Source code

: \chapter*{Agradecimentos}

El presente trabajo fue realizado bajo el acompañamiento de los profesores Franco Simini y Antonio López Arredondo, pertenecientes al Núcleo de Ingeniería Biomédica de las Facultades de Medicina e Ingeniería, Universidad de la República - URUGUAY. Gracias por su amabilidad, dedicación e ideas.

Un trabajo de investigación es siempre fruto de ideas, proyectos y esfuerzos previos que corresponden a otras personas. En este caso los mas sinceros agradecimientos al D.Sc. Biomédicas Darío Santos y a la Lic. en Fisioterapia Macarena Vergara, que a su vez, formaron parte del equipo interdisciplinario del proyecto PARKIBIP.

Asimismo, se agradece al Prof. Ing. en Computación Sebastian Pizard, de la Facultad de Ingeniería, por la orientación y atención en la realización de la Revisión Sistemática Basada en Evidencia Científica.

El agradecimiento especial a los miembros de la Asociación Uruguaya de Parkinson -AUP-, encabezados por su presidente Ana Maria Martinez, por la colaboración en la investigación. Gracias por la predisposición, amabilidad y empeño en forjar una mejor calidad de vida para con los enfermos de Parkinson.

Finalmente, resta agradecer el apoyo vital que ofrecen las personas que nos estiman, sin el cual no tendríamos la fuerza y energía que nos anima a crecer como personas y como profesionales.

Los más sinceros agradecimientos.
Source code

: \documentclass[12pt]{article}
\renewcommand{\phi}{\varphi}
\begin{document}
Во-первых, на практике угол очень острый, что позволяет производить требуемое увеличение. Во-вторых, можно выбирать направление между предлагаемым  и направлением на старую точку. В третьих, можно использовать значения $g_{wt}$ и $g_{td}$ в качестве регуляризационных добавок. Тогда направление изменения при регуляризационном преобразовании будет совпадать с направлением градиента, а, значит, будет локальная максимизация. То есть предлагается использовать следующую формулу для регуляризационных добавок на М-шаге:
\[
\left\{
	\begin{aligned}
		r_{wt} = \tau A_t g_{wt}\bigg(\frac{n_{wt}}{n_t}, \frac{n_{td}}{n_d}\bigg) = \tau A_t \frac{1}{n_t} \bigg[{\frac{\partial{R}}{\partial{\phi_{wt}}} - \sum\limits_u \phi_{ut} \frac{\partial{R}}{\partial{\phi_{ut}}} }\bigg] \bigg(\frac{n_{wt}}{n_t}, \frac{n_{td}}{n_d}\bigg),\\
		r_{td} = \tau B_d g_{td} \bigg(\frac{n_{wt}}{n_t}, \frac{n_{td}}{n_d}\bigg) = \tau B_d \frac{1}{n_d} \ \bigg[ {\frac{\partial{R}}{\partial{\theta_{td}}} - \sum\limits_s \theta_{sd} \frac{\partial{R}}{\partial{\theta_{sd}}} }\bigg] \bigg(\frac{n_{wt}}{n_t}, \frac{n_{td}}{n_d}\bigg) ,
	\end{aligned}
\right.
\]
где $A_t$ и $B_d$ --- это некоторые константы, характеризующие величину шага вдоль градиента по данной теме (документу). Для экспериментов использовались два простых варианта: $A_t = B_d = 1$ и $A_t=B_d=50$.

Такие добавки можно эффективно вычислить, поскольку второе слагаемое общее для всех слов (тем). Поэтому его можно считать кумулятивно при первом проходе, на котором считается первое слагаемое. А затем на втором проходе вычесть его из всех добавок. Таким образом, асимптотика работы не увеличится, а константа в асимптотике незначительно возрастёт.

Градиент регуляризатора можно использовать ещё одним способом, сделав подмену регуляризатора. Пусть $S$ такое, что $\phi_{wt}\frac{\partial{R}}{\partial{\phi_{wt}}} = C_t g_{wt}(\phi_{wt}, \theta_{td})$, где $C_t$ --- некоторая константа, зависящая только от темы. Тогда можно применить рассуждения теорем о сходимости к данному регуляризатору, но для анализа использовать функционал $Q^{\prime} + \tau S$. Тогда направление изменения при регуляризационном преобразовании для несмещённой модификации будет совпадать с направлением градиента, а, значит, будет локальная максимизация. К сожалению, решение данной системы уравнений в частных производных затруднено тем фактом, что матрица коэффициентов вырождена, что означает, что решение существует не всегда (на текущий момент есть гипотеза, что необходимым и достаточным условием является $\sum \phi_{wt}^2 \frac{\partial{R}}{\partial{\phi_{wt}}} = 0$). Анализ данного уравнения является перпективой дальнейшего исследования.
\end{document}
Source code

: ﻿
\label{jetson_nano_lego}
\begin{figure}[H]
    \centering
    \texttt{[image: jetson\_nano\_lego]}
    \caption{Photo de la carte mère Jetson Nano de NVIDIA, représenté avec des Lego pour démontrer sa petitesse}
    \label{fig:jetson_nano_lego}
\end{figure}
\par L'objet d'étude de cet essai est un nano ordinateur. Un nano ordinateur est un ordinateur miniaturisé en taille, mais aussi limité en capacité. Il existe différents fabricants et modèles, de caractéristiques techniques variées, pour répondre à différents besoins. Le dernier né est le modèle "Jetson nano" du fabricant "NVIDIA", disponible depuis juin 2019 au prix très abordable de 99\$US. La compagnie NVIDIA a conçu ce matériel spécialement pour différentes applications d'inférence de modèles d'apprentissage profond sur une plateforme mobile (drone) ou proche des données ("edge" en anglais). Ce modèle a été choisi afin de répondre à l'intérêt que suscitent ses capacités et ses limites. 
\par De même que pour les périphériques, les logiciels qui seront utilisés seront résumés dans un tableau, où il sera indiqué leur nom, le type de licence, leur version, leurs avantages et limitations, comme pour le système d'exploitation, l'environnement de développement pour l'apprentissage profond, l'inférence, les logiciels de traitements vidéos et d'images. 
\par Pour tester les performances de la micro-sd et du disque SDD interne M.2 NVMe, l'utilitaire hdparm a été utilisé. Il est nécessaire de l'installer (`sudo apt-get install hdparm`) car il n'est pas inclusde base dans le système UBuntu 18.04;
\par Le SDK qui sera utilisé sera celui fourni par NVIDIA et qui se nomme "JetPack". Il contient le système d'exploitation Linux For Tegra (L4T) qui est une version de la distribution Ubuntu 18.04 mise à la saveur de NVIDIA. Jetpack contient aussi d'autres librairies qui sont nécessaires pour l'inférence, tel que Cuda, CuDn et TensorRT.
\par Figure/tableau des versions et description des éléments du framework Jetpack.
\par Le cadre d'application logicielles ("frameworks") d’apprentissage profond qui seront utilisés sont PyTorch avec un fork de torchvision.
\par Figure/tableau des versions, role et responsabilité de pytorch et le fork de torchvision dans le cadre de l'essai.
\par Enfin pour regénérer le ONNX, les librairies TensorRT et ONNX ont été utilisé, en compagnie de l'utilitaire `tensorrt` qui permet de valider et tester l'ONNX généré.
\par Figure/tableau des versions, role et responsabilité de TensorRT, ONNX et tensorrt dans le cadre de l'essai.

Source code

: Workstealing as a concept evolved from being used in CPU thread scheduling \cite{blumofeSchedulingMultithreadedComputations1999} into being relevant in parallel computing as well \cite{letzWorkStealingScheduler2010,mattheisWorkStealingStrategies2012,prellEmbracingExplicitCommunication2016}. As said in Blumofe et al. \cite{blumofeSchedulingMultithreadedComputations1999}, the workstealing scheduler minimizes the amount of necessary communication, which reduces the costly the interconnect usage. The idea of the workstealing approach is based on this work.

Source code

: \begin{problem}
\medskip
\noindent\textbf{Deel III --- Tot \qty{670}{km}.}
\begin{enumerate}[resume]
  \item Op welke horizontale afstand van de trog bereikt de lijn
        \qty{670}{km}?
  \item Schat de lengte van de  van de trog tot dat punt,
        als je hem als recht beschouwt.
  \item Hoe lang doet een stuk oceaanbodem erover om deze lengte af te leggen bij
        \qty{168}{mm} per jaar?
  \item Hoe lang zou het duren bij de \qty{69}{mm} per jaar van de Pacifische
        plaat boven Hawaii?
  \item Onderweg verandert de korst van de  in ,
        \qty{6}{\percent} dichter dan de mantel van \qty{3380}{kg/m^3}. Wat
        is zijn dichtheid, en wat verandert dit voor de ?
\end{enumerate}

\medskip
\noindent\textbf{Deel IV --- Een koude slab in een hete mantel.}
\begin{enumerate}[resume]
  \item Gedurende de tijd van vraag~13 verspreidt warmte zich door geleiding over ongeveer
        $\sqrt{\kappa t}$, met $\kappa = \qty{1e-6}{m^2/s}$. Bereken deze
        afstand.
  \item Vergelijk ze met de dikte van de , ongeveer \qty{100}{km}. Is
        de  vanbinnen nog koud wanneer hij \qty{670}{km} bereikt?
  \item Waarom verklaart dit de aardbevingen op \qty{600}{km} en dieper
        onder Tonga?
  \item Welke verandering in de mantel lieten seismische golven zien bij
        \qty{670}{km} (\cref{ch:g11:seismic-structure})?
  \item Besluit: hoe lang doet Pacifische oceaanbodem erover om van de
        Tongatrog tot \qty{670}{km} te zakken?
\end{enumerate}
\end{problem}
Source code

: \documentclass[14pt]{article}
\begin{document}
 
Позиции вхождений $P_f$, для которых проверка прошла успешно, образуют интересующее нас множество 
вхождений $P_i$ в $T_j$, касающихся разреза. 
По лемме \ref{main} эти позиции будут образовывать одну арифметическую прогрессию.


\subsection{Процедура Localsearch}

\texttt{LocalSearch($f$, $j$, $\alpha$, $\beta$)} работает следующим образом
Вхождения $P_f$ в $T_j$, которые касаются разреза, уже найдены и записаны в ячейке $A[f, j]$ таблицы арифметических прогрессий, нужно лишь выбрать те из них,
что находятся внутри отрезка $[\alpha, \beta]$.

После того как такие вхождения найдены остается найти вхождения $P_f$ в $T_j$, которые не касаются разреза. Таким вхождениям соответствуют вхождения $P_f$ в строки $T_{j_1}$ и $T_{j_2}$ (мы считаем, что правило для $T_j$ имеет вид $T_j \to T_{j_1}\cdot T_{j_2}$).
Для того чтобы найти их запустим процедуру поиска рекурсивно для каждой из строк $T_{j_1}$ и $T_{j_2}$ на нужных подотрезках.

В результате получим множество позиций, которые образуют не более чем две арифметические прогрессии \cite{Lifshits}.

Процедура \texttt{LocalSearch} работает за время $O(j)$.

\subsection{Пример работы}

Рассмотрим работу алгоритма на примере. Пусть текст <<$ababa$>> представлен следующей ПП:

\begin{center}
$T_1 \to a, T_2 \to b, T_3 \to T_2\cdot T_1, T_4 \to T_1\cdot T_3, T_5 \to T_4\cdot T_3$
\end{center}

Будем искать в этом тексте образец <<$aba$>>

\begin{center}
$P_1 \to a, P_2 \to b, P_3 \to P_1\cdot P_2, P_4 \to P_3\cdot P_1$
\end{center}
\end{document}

WHAT THE EXERCISE ASKS:
Each line from the start of the listing above through the line containing "El presente trabajo" must be reproduced exactly. Leave out the rest.

OUTPUT BELOW:
Source code

: \chapter*{Agradecimentos}

El presente trabajo fue realizado bajo el acompañamiento de los profesores Franco Simini y Antonio López Arredondo, pertenecientes al Núcleo de Ingeniería Biomédica de las Facultades de Medicina e Ingeniería, Universidad de la República - URUGUAY. Gracias por su amabilidad, dedicación e ideas.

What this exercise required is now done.